(Collected data)
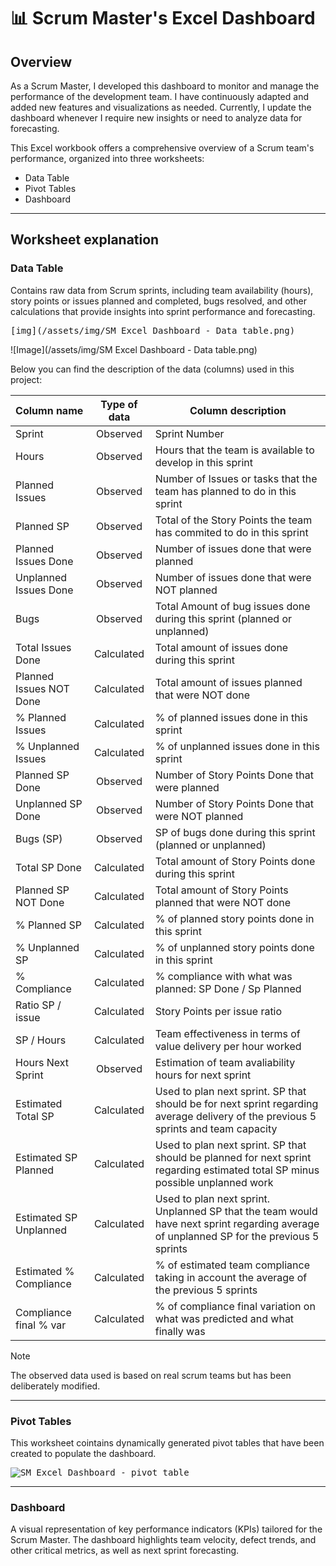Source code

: # 📊 Scrum Master's Excel Dashboard

## Overview

As a Scrum Master, I developed this dashboard to monitor and manage the performance of the development team. I have continuously adapted and added new features and visualizations as needed. Currently, I update the dashboard whenever I require new insights or need to analyze data for forecasting.

This Excel workbook offers a comprehensive overview of a Scrum team's performance, organized into three worksheets:

- Data Table
- Pivot Tables
- Dashboard

***

## Worksheet explanation

### Data Table

Contains raw data from Scrum sprints, including team availability (hours), story points or issues planned and completed, bugs resolved, and other calculations that provide insights into sprint performance and forecasting.

<kbd>[img](/assets/img/SM Excel Dashboard - Data table.png)

![Image](/assets/img/SM Excel Dashboard - Data table.png)

Below you can find the description of the data (columns) used in this project:

| Column name | Type of data | Column description |
|---|:---:|---|
| Sprint | Observed | Sprint Number | 
| Hours | Observed | Hours that the team is available to develop in this sprint |
| Planned Issues | Observed |  Number of Issues or tasks that the team has planned to do in this sprint |
| Planned SP | Observed | Total of the Story Points the team has commited to do in this sprint |
| Planned Issues Done | Observed | Number of issues done that were planned |
| Unplanned Issues Done | Observed |	Number of issues done that were NOT planned |
| Bugs | Observed | Total Amount of bug issues done during this sprint (planned or unplanned) |
| Total Issues Done | Calculated | Total amount of issues done during this sprint |
| Planned Issues NOT Done	| Calculated | Total amount of issues planned that were NOT done |
| % Planned Issues | Calculated | % of planned issues done in this sprint |
| % Unplanned Issues | Calculated | % of unplanned issues done in this sprint |
| Planned SP Done	| Observed | Number of Story Points Done that were planned |
| Unplanned SP Done | Observed | Number of Story Points Done that were NOT planned |
| Bugs (SP)	| Observed | SP of bugs done during this sprint (planned or unplanned) |
| Total SP Done	| Calculated | Total amount of Story Points done during this sprint |
| Planned SP NOT Done	| Calculated | Total amount of Story Points planned that were NOT done |
| % Planned SP	| Calculated | % of planned story points done in this sprint |
| % Unplanned SP | Calculated | % of unplanned story points done in this sprint |
| % Compliance	| Calculated | % compliance with what was planned: SP Done / Sp Planned |
| Ratio SP / issue	| Calculated | Story Points per issue ratio |
| SP / Hours	| Calculated | Team effectiveness in terms of value delivery per hour worked |
| Hours Next Sprint	| Observed | Estimation of team avaliability hours for next sprint |
| Estimated Total SP | Calculated | Used to plan next sprint. SP that should be for next sprint regarding average delivery of the previous 5 sprints and team capacity |
| Estimated SP Planned	| Calculated | Used to plan next sprint. SP that should be planned for next sprint regarding estimated total SP minus possible unplanned work |
| Estimated SP Unplanned	| Calculated | Used to plan next sprint. Unplanned SP that the team would have next sprint regarding average of unplanned SP for the previous 5 sprints |
| Estimated % Compliance	| Calculated | % of estimated team compliance taking in account the average of the previous 5 sprints |
| Compliance final % var	| Calculated | % of compliance final variation on what was predicted and what finally was |

> [!NOTE]
> The observed data used is based on real scrum teams but has been deliberately modified.

***

### Pivot Tables

This worksheet cointains dynamically generated pivot tables that have been created to populate the dashboard.

<kbd>![SM Excel Dashboard - pivot table](https://github.com/user-attachments/assets/535d774d-d6a1-461d-961f-3406b29e4211)

***

### Dashboard

A visual representation of key performance indicators (KPIs) tailored for the Scrum Master. The dashboard highlights team velocity, defect trends, and other critical metrics, as well as next sprint forecasting.

<kbd>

- _Instructions to follow_
Each line from the start of the entries above through the line with "Sprint Number |" should be duplicated exactly, leaving out the pictures.

- _Solution to the exercise_
Source code

: # 📊 Scrum Master's Excel Dashboard

## Overview

As a Scrum Master, I developed this dashboard to monitor and manage the performance of the development team. I have continuously adapted and added new features and visualizations as needed. Currently, I update the dashboard whenever I require new insights or need to analyze data for forecasting.

This Excel workbook offers a comprehensive overview of a Scrum team's performance, organized into three worksheets:

- Data Table
- Pivot Tables
- Dashboard

***

## Worksheet explanation

### Data Table

Contains raw data from Scrum sprints, including team availability (hours), story points or issues planned and completed, bugs resolved, and other calculations that provide insights into sprint performance and forecasting.

<kbd>[img](/assets/img/SM Excel Dashboard - Data table.png)

![Image](/assets/img/SM Excel Dashboard - Data table.png)

Below you can find the description of the data (columns) used in this project:

| Column name | Type of data | Column description |
|---|:---:|---|
| Sprint | Observed | Sprint Number | 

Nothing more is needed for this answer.